Georgian actress (1907–1985)

Aleksandra "Shura" Toidze (ალექსანდრა თოიძე; 11 March 1907 – 30 May 1985) was a Georgian stage and film actress. A longtime actress of the Rustaveli Theatre in Tbilisi, she was named a People's Artist of the Georgian SSR in 1950.

== Early life and education ==
Toidze was born on 11 March 1907 in Tiflis, the daughter of the painter Mose Toidze. After finishing a girls' gymnasium in Tbilisi in 1924, she studied at the ballet studio of Maria Perini and at a film-actors' studio.

== Career ==
Toidze appeared in films from the mid-1920s, making her breakthrough in the title role of Dina Dza-Dzu (1926). From 1937 to 1964 she was an actress of the Rustaveli Theatre, where she played more than fifty roles, among them Desdemona in Shakespeare's Othello, Cordelia in King Lear, and Ekaterine Chavchavadze in Mikheil Mrevlishvili's Nikoloz Baratashvili. Her later film appearances included a role in Keto and Kote (1948).
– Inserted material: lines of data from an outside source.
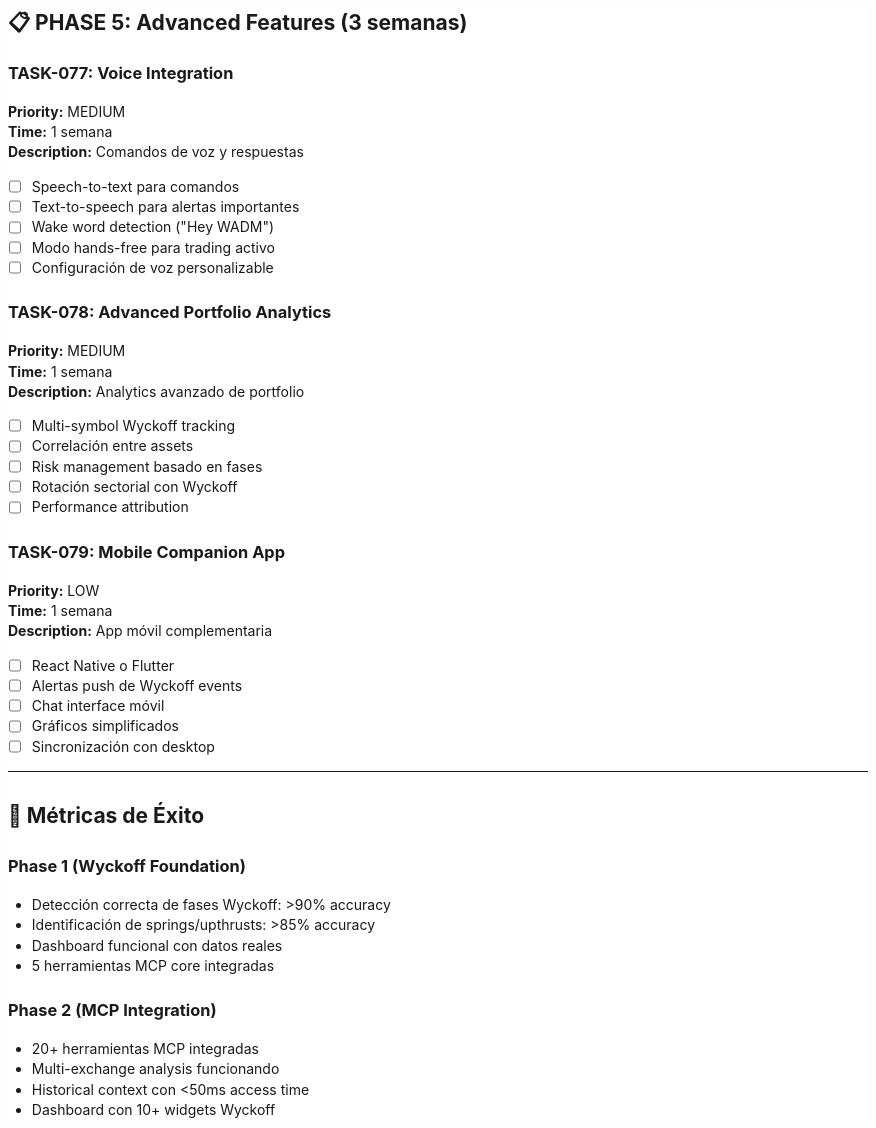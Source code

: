 
## 📋 PHASE 5: Advanced Features (3 semanas)

### TASK-077: Voice Integration
**Priority:** MEDIUM  
**Time:** 1 semana  
**Description:** Comandos de voz y respuestas
- [ ] Speech-to-text para comandos
- [ ] Text-to-speech para alertas importantes
- [ ] Wake word detection ("Hey WADM")
- [ ] Modo hands-free para trading activo
- [ ] Configuración de voz personalizable

### TASK-078: Advanced Portfolio Analytics
**Priority:** MEDIUM  
**Time:** 1 semana  
**Description:** Analytics avanzado de portfolio
- [ ] Multi-symbol Wyckoff tracking
- [ ] Correlación entre assets
- [ ] Risk management basado en fases
- [ ] Rotación sectorial con Wyckoff
- [ ] Performance attribution

### TASK-079: Mobile Companion App
**Priority:** LOW  
**Time:** 1 semana  
**Description:** App móvil complementaria
- [ ] React Native o Flutter
- [ ] Alertas push de Wyckoff events
- [ ] Chat interface móvil
- [ ] Gráficos simplificados
- [ ] Sincronización con desktop

---

## 🎯 Métricas de Éxito

### Phase 1 (Wyckoff Foundation)
- Detección correcta de fases Wyckoff: >90% accuracy
- Identificación de springs/upthrusts: >85% accuracy
- Dashboard funcional con datos reales
- 5 herramientas MCP core integradas

### Phase 2 (MCP Integration)
- 20+ herramientas MCP integradas
- Multi-exchange analysis funcionando
- Historical context con <50ms access time
- Dashboard con 10+ widgets Wyckoff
From 1971 until her death she was director of the Mose Toidze House-Museum in Tbilisi.

== Awards and honours ==
- Honoured Artist of the Georgian SSR (1943)
- People's Artist of the Georgian SSR (1950)

== Personal life ==
Toidze came from a noted artistic family: her father was the painter Mose Toidze and her brother the poster artist Irakli Toidze. She was married to the literary scholar Vladimer Machavariani. She died in Tbilisi on 30 May 1985 and was buried at the Didube Pantheon.